The component to be manufactured is built up layer by layer from metal powder using laser micro-welding processes. This creates the physically dense component close to the final contour in the powder bed. Unmelted metal powder can largely be reused after the construction process.
Thanks to the layered structure of metal 3D printing, even highly complex geometries can be created without additional effort. Function-optimized geometries include, for example, near-contour, internal channel structures, which can be used to achieve a significantly better cooling or heating effect. In addition, there are also possibilities for combining the functions of complex assemblies in one component. This design, known as integral construction, reduces the amount of post-processing and assembly work required, as individual components can be combined with each other during production. Lightweight construction applications also benefit from metal 3D printing, as topology optimization, cavities or honeycomb structures in unloaded geometry areas can achieve high weight savings with good rigidity.
EBM (Electron Beam Melting, PBF-EB)
- A process comparable to LPBF with electron beams as the energy source used and usually higher process temperatures.
DED (Direct Energy Deposition)
- In the DED process, powdered or wire-shaped starting material is fed via a nozzle and melted using a laser, electron beam or electric arc. This also enables multi-axis deposition processes on large components. Depending on the combination of processes used, the process is referred to as Laser Metal Deposition (LMD), Electron Beam Additive Manufacturing (EBAM), Wire Arc Additive Manufacturing (WAAM) or Wire Laser Additive Manufacturing (WLAM).
Metal Binder Jetting
- Also known from the plastics industry, metal binder jetting involves selectively bonding metal powder in a powder bed using a binder. The resulting green part is then freed from the binder using thermal processes and sintered to form a dense component.
Fused deposition modeling (FDM) or fused filament fabrication (FFF)

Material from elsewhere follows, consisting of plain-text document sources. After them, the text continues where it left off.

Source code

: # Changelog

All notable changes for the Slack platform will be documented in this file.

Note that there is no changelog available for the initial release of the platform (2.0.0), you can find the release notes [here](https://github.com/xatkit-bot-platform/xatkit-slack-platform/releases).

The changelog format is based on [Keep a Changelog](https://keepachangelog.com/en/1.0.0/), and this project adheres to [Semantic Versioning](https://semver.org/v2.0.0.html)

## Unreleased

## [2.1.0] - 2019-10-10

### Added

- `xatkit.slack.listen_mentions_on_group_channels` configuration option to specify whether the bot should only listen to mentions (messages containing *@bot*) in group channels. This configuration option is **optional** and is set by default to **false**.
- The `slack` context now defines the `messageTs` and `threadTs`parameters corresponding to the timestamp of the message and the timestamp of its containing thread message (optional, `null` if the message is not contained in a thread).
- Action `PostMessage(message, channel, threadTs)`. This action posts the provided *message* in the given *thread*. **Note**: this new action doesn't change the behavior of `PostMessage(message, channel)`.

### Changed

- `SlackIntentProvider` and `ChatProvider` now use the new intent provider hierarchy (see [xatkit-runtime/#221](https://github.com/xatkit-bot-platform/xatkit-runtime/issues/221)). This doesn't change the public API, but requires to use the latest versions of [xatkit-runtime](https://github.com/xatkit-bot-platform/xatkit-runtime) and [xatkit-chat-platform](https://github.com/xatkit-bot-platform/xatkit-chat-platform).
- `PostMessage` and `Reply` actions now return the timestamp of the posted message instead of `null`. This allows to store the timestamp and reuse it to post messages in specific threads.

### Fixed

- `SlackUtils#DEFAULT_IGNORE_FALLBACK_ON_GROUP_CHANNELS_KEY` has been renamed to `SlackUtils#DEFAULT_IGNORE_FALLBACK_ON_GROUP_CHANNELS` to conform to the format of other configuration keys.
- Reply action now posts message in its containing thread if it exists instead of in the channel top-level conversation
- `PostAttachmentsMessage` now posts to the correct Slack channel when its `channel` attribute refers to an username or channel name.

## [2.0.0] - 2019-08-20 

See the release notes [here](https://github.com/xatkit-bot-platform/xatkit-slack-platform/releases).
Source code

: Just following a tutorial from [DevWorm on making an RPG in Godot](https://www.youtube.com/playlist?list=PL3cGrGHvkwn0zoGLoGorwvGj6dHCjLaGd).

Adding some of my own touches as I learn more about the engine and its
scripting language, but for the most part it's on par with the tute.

- As with plastic 3D printing for home use, a filament is melted and deposited in layers. However, the filament contains metal powder particles, which are then bonded by debinding and sintering to form a dense metal component.
In which areas is SLM used?
Metal 3D printing processes such as selective laser melting (SLM) have a wide range of applications and offer numerous advantages in the manufacturing industry. This technology enables the production of highly complex components from different metal powders. The choice of powders, including aluminum, stainless steel, titanium and Inconel, allows companies to use precise materials depending on strength, heat treatment and other property requirements. The use of metal printing is particularly important in mechanical engineering and the aerospace industry, as it enables components with specific properties, such as low weight and high strength, to be manufactured.
Metal 3D printing processes are not only suitable for the production of prototypes, but also for the production of small series. The flexibility in adapting the process parameters allows companies to realize different alloys and microstructures. In addition, metal printing enables high precision in the production of tool steels, which are used in industry for milling and other machining processes. Companies can thus efficiently cover the entire process chain from digital modeling to the finished component, resulting in shorter development times and cost-efficient production.